Vetrano è arrivato da pochi giorni nel carcere di Marassi, Castellani già interrogato. Sospetti su maxi-riciclaggio attraverso un giro di false fatture

05 Aprile 2024

Genova, la Dda a caccia degli affari dei clan siciliani all'ombra della Lanterna, estradato il boss

L’uomo che secondo la Procura era l'emissario dei clan siciliani in Liguria è stato estradato dalla Spagna e si trova nel carcere di Marassi, dove potrebbe essere sentito a breve dagli inquirenti. Nel frattempo è stato sottoposto a un interrogatorio fiume il suo braccio destro, basista fisso a Genova. Sono le due novità cruciali emerse nelle ultime ore dall’inchiesta che alla fine di febbraio aveva portato all’arresto di Salvatore Vetrano, 53 anni, titolare di Liguria Surgelati srl; della moglie Anna Bruno, 39 anni, e dell’imprenditore cinquantatreenne Mauro Castellani. Sono accusati in primis d’una maxi-frode finanziaria: a parere dell'accusa, con un più che articolato sistema di fatture fasulle e triangolazioni societarie internazionali, hanno sottratto almeno 3 milioni di Iva, compiendo operazioni sospette per un potenziale imponibile di 32 milioni. E però secondo il pm antimafia Federico Manotti il gruppo era foraggiato dalle cosche di Capaci-Isola delle Femmine.
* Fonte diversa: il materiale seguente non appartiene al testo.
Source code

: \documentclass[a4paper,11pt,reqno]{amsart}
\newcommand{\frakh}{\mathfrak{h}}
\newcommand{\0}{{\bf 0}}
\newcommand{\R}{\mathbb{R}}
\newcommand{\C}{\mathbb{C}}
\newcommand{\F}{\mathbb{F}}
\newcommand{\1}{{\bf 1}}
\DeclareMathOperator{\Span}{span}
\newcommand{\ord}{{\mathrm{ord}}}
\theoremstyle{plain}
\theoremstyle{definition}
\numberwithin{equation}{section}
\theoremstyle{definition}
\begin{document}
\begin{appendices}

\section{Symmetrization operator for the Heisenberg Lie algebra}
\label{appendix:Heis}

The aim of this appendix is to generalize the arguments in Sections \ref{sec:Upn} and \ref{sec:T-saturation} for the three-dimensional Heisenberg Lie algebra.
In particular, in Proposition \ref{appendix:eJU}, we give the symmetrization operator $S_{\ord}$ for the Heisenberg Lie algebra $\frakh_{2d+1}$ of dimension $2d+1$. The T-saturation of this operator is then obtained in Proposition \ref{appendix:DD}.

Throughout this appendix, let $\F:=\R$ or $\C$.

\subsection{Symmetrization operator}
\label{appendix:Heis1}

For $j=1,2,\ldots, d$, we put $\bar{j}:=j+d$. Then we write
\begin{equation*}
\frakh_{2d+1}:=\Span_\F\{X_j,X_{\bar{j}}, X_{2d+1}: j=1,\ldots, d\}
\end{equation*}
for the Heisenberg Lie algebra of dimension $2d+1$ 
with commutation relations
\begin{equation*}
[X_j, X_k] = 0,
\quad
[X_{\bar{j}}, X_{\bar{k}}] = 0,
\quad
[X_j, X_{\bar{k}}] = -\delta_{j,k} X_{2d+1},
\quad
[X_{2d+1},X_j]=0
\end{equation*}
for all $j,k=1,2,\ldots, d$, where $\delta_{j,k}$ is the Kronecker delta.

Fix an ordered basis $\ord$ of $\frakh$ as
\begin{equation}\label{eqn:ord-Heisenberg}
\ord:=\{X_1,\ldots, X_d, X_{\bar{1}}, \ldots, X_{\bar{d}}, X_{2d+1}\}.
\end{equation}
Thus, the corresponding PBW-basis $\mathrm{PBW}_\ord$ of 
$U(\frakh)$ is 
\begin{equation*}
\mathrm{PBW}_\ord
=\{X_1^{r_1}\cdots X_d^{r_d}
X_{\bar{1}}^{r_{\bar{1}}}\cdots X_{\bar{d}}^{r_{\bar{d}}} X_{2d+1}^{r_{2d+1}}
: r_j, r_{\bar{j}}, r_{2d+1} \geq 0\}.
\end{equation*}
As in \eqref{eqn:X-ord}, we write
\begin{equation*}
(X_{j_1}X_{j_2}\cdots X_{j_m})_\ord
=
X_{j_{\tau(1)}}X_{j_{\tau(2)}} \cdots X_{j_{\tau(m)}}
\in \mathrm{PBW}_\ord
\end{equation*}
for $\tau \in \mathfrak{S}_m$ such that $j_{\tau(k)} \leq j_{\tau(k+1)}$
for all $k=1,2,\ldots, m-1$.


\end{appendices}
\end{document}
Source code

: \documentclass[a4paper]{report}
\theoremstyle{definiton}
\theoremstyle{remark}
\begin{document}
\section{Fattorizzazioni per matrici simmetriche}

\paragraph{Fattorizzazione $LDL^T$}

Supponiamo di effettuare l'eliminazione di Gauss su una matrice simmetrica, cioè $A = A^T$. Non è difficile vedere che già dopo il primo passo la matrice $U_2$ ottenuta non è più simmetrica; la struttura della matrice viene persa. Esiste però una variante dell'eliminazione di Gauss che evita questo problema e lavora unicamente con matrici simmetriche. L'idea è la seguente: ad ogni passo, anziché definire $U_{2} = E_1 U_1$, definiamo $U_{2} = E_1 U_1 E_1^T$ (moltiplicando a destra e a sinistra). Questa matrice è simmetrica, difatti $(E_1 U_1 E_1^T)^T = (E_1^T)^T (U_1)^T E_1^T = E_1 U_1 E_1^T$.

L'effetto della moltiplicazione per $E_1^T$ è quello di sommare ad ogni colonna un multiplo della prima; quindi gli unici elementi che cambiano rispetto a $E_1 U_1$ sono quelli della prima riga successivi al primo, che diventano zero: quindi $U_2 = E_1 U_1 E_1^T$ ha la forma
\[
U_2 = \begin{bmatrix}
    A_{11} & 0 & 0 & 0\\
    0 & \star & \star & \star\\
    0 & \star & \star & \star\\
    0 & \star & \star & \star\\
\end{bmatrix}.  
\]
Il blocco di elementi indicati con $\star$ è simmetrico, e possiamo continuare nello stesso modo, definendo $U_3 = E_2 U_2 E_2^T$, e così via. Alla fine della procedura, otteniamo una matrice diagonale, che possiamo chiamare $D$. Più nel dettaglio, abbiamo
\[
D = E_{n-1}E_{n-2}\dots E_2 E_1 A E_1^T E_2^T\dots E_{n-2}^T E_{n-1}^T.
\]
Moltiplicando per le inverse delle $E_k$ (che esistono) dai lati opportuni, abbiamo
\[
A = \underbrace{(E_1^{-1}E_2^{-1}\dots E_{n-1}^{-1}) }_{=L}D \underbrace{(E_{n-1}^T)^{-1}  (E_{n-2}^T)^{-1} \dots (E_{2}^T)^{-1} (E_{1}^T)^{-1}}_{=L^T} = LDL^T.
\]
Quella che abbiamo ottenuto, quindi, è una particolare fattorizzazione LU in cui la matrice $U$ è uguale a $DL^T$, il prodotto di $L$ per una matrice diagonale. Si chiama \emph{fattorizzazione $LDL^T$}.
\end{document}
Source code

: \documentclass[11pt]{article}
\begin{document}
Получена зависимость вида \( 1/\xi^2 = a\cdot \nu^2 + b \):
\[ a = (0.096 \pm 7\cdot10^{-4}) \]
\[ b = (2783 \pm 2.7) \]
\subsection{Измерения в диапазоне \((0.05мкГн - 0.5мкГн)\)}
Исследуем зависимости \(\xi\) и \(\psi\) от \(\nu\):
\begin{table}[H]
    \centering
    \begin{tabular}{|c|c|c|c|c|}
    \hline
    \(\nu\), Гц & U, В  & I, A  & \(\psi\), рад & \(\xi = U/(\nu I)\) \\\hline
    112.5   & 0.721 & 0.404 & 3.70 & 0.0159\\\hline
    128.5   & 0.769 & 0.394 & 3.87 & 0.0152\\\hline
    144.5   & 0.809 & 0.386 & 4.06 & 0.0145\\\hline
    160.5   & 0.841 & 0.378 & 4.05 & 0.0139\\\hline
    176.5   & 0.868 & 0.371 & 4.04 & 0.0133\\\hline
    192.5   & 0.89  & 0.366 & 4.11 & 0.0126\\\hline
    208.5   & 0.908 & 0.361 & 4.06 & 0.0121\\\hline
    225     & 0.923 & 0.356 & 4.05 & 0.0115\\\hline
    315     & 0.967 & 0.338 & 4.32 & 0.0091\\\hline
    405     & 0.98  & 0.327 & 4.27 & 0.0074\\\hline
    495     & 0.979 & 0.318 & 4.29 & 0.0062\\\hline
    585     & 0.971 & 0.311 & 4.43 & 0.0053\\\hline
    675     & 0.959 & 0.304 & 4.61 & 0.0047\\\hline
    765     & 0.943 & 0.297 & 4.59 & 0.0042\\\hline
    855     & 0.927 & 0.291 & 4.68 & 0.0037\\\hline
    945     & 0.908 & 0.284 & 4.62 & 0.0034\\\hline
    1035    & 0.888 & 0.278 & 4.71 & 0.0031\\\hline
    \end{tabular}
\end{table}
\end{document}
Vetrano e Bruno erano stati bloccati a Vigo, in Spagna, uno dei luoghi dove dimoravano abitualmente oltre al capoluogo ligure, città in cui nel quartiere della Foce risiede uno dei figli, allo stato a piede libero ancorché sottoposto ad accertamenti. Agli arresti domiciliari erano finiti invece Giuseppe Licata, 55 anni, e Sebastiana Germano, 47 anni, ritenuti collaboratori comunque fondamentali dei tre principali inquisiti. Difficile, al momento, capire se in particolare Vetrano - lo difende l’avvocata Laura Razetto - accetterà di parlare con i pubblici ministeri (davanti al giudice dell’indagine preliminare si è avvalso della facoltà di non rispondere, ma diversa potrebbe essere la scelta al cospetto di emissari della Procura). Avvolta da un profondo riserbo è invece l’audizione di Castellani, che pure si è protratta a lungo. Uno degli obiettivi degli investigatori è capire quanto fosse vicino all’organizzazione uno dei personaggi nodali della vicenda, sebbene il suo nome non fosse stato iscritto sul registro degli indagati nel filone principale. Si tratta di Pietro Bruno, 78 anni, padre di Anna ovvero la moglie Vetrano. All’inizio degli Anni Novanta era stato individuato personalmente da Totò Riina come capo della consorteria di Capaci-Isola delle Femmine.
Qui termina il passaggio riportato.